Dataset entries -
***

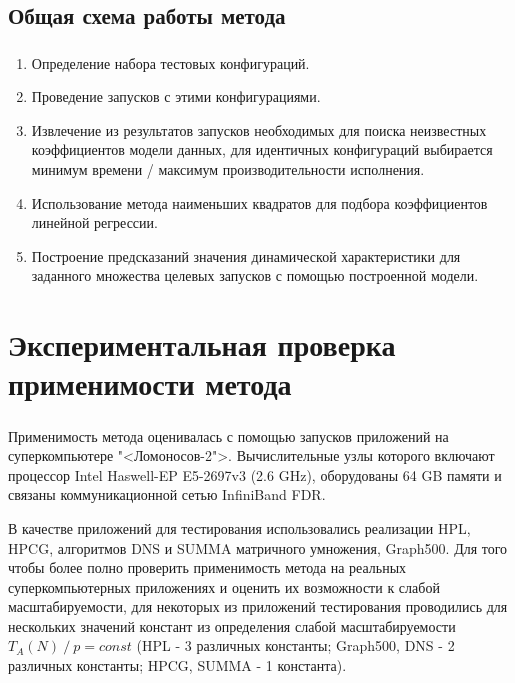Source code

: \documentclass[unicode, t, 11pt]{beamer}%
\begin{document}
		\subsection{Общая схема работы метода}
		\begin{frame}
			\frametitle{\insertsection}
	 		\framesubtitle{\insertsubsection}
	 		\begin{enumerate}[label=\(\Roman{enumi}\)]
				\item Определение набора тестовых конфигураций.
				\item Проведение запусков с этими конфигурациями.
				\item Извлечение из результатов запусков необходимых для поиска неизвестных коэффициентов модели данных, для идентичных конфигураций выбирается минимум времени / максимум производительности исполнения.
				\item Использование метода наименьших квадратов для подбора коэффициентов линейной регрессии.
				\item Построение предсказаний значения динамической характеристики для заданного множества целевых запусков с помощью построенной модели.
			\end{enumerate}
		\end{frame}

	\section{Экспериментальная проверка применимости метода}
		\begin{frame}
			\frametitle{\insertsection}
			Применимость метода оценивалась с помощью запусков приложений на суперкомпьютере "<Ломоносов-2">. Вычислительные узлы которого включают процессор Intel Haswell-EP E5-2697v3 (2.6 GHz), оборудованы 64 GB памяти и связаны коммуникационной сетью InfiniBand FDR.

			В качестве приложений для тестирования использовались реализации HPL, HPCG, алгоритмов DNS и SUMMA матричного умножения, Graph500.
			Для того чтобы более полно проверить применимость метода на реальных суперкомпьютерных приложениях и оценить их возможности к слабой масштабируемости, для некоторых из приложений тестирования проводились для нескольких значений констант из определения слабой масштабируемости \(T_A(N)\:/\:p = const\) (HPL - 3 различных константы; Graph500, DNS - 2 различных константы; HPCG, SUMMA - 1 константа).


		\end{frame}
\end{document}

***

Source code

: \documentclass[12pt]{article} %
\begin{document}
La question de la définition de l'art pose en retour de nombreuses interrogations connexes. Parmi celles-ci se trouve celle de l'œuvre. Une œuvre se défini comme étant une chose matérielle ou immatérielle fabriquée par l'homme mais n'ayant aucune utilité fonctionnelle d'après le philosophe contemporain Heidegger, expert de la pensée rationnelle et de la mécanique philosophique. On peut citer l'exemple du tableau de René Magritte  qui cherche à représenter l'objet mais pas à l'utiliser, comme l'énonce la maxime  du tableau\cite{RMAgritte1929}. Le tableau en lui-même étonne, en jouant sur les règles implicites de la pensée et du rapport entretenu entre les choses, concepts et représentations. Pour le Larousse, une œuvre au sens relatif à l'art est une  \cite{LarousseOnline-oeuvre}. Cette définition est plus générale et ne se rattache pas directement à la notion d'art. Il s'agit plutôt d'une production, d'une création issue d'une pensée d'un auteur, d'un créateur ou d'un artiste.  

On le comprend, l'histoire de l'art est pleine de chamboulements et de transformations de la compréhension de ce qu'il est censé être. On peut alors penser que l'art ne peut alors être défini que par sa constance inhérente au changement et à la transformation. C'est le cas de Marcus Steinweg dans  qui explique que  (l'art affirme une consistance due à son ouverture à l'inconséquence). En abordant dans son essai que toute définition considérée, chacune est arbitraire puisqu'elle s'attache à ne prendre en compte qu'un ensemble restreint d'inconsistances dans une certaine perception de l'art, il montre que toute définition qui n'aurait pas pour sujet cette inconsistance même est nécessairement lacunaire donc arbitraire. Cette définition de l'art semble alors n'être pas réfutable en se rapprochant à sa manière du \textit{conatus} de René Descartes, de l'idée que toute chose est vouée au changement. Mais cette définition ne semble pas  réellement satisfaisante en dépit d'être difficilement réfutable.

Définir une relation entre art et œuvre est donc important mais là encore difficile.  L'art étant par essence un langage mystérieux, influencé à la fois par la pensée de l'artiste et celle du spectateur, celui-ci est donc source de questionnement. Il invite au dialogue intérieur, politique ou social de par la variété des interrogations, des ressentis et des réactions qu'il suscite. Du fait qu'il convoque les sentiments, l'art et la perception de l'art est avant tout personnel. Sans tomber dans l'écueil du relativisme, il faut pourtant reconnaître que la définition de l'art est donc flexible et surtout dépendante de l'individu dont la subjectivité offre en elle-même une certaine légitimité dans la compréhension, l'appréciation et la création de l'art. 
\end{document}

***

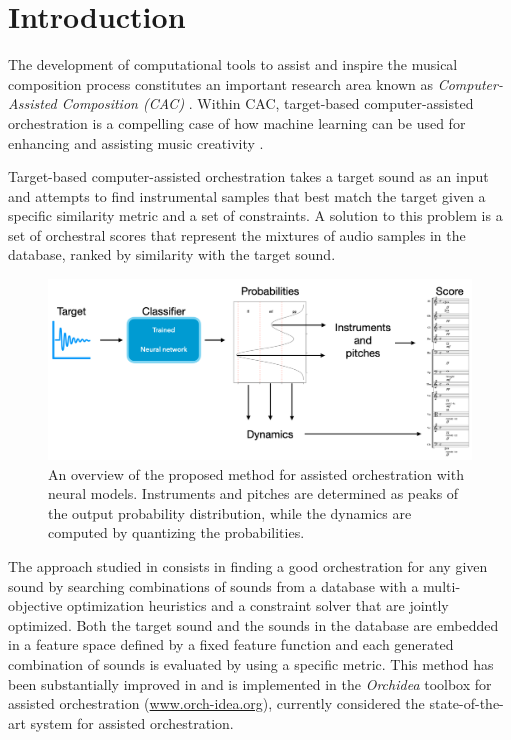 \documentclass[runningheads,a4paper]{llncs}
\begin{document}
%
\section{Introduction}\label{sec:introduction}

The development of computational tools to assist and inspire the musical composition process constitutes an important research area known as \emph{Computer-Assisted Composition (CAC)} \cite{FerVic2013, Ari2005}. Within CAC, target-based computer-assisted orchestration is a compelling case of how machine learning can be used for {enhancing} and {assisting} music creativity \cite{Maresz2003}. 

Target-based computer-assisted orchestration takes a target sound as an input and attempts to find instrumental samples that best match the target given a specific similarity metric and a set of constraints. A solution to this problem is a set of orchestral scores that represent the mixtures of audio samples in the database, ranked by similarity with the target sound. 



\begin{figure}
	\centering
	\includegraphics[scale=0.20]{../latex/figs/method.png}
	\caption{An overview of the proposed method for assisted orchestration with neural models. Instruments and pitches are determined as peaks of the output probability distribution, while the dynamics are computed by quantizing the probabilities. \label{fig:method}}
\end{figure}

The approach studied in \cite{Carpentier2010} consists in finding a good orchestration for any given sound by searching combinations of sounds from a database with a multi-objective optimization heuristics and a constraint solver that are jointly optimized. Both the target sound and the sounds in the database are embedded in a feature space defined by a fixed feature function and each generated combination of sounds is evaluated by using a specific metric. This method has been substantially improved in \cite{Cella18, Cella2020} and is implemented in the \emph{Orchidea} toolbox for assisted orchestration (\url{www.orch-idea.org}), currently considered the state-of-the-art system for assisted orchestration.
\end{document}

***

What you have to do - The word to find is "metric". Copy every line of the data that holds it.

Reply to the exercise -
Target-based computer-assisted orchestration takes a target sound as an input and attempts to find instrumental samples that best match the target given a specific similarity metric and a set of constraints. A solution to this problem is a set of orchestral scores that represent the mixtures of audio samples in the database, ranked by similarity with the target sound. 
The approach studied in \cite{Carpentier2010} consists in finding a good orchestration for any given sound by searching combinations of sounds from a database with a multi-objective optimization heuristics and a constraint solver that are jointly optimized. Both the target sound and the sounds in the database are embedded in a feature space defined by a fixed feature function and each generated combination of sounds is evaluated by using a specific metric. This method has been substantially improved in \cite{Cella18, Cella2020} and is implemented in the \emph{Orchidea} toolbox for assisted orchestration (\url{www.orch-idea.org}), currently considered the state-of-the-art system for assisted orchestration.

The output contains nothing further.